I'm trying to learn Gensim using its site. There is a function named 'remove_stopword_tokens' which is useful for my research. Now, although the module is defined and is present on their website (exact link: link),I can't import it on my colab
Note: This is my code:
import gensim
from gensim.parsing.preprocessing import remove_stopword_tokens
---------------------------------------------------------------------------
ImportError Traceback (most recent call last)
<ipython-input-2-dbd838c83237> in <module>
----> 1 from gensim.parsing.preprocessing import remove_stopword_tokens
ImportError: cannot import name 'remove_stopword_tokens' from 'gensim.parsing.preprocessing' (/usr/local/lib/python3.7/dist-packages/gensim/parsing/preprocessing.py)
---------------------------------------------------------------------------
NOTE: If your import is failing due to a missing package, you can
manually install dependencies using either !pip or !apt.
To view examples of installing some common dependencies, click the
"Open Examples" button below.
updated & corrected answer
You've run into a limitation of Google Colab - it may not have the most-recent version of libraries.
You can see this by checking what the value of gensim.__version__
is. In my check of Google Colab right now (September 2022), it reports 3.6.0
– a version of Gensim that's about 4 years old, and lacks later fixes & addtions. The remove_stopwords_tokens()
function was only added recently.
Fortunately, you can update the gensim
package backing the Colab notebook yourself, using a shell-escape to run pip
. Inside a Colab cell, run:
!pip install gensim -U
If you'd already done an import gensim
, it will warn you that you must restart the runtime for the new code to be found.
Note that for clarity reasons you might choose to prefer using more-specific imports, as many project style guides suggest, rather than doing any broad top-level import gensim
at all.

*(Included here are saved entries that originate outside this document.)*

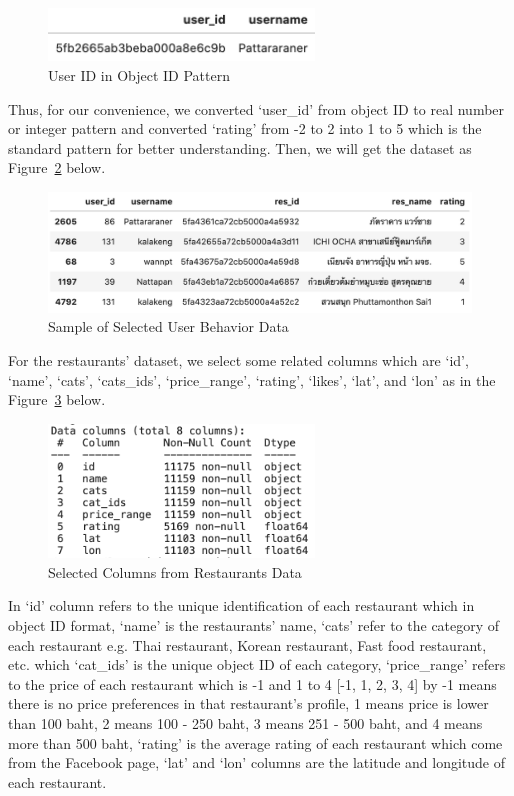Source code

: \documentclass[12pt,oneside,openright,a4paper]{cpe-english-project}
\begin{document}
\begin{figure}[H]\centering
\includegraphics[width=200pt]{./images/4UserIDinObjectIDPattern.png}
\caption{User ID in Object ID Pattern}\label{fig:4UserIDinObjectIDPattern}
\end{figure}

Thus, for our convenience, we converted ‘user\_id’ from object ID to real number or integer pattern and converted ‘rating’ from -2 to 2 into 1 to 5 which is the standard pattern for better understanding. Then, we will get the dataset as Figure~\ref{fig:4SampleofSelectedUserBehaviorData} below.

\begin{figure}[H]\centering
\includegraphics[width=350pt]{./images/4SampleofSelectedUserBehaviorData.png}
\caption{Sample of Selected User Behavior Data}\label{fig:4SampleofSelectedUserBehaviorData}
\end{figure}

For the restaurants’ dataset, we select some related columns which are ‘id’, ‘name’, ‘cats’, ‘cats\_ids’, ‘price\_range’, ‘rating’, ‘likes’, ‘lat’, and ‘lon’ as in the Figure~\ref{fig:4SelectedColumnsfromRestaurantsData}  below.

\begin{figure}[H]\centering
\includegraphics[width=200pt]{./images/4SelectedColumnsfromRestaurantsData.png}
\caption{Selected Columns from Restaurants Data}\label{fig:4SelectedColumnsfromRestaurantsData}
\end{figure}

In ‘id’ column refers to the unique identification of each restaurant which in object ID format, ‘name’ is the restaurants’ name, ‘cats’ refer to the category of each restaurant e.g. Thai restaurant, Korean restaurant, Fast food restaurant, etc. which ‘cat\_ids’ is the unique object ID of each category, ‘price\_range’ refers to the price of each restaurant which is -1 and 1 to 4 [-1, 1, 2, 3, 4] by -1 means there is no price preferences in that restaurant’s profile, 1 means price is lower than 100 baht, 2 means 100 - 250 baht, 3 means 251 - 500 baht, and 4 means more than 500 baht, ‘rating’ is the average rating of each restaurant which come from the Facebook page, ‘lat’ and ‘lon’ columns are the latitude and longitude of each restaurant.
\end{document}
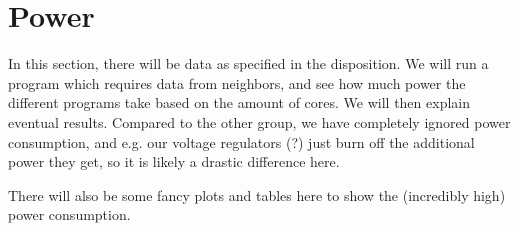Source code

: \section{Power}

In this section, there will be data as specified in the disposition. We will run
a program which requires data from neighbors, and see how much power the
different programs take based on the amount of cores. We will then explain
eventual results. Compared to the other group, we have completely ignored power
consumption, and e.g. our voltage regulators (?) just burn off the additional
power they get, so it is likely a drastic difference here.

There will also be some fancy plots and tables here to show the (incredibly
high) power consumption.
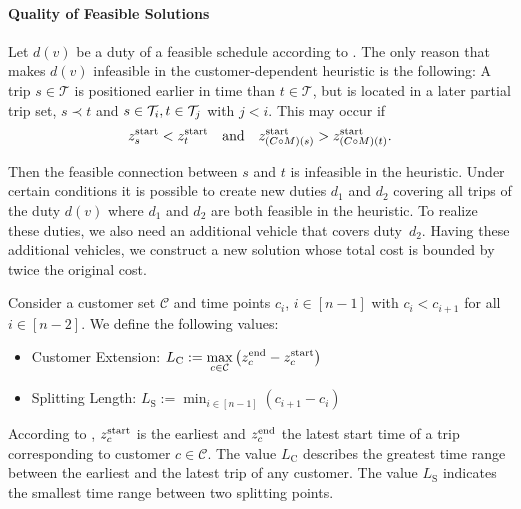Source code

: \paragraph{Quality of Feasible Solutions} \parfill

Let $d(v)$ be a duty of a feasible schedule according to . The only reason that makes $d(v)$ infeasible in the customer-dependent heuristic is the following: A trip ${s\in\mathcal{T}}$ is positioned earlier in time than ${t\in\mathcal{T}}$, but is located in a later partial trip set, \ie ${s\prec t}$ and ${s\in\mathcal{T}_i}, {t\in\mathcal{T}_j}$ with ${j<i}$. This may occur if
\begin{align*}
	z^{\operatorname{start}}_s < z^{\operatorname{start}}_t && \text{and} && z^{\operatorname{start}}_{(C\circ M)(s)} > z^{\operatorname{start}}_{(C\circ M)(t)}.
\end{align*}

Then the feasible connection between $s$ and $t$ is infeasible in the heuristic. Under certain conditions it is possible to create new duties $d_1$ and $d_2$ covering all trips of the duty $d(v)$ where $d_1$ and $d_2$ are both feasible in the heuristic. To realize these duties, we also need an additional vehicle that covers duty~$d_2$. Having these additional vehicles, we construct a new solution whose total cost is bounded by twice the original cost.

\begin{definition}

Consider a customer set $\mathcal{C}$ and time points $c_i$, $i\in[n-1]$ with $c_i<c_{i+1}$ for all $i\in[n-2]$. We define the following values:
\begin{itemize}
	\item{Customer Extension: $\displaystyle{L_{\operatorname{C}} := \max_{c\in\mathcal{C}} \left(z^{\operatorname{end}}_c - z^{\operatorname{start}}_c\right)}$}
	\item{Splitting Length: $\displaystyle{L_{\operatorname{S}} := \min_{i\in[n-1]} \left(c_{i+1}-c_i\right)}$}
\end{itemize}

\end{definition}

According to , $z^{\operatorname{start}}_c$ is the earliest and $z^{\operatorname{end}}_c$ the latest start time of a trip corresponding to customer ${c\in\mathcal{C}}$. The value $L_{\operatorname{C}}$ describes the greatest time range between the earliest and the latest trip of any customer. The value $L_{\operatorname{S}}$ indicates the smallest time range between two splitting points.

Just mport the individual classes and/or functions you need, specifically & explicitly. That is, just:
from gensim.parsing.preprocessing import remove_stopword_tokens
# ... other exact class/function/variable imports you'll use...
remove_stopword_tokens(sentence)
On the other hand, if you want things simple-but-sloppy (not recommended), once you import gensim
, it has already (via its own custom initialization routines) imported all of its submodules for you. So you could do:
import gensim # parsing & all gensim's other submodules now referenceable!
gensim.parsing.remove_stopword_tokens(sentence)
(Pro Python programmer style tends not to do this latter approach, of prefixing all in-the-actual-code calls with long dot-paths.)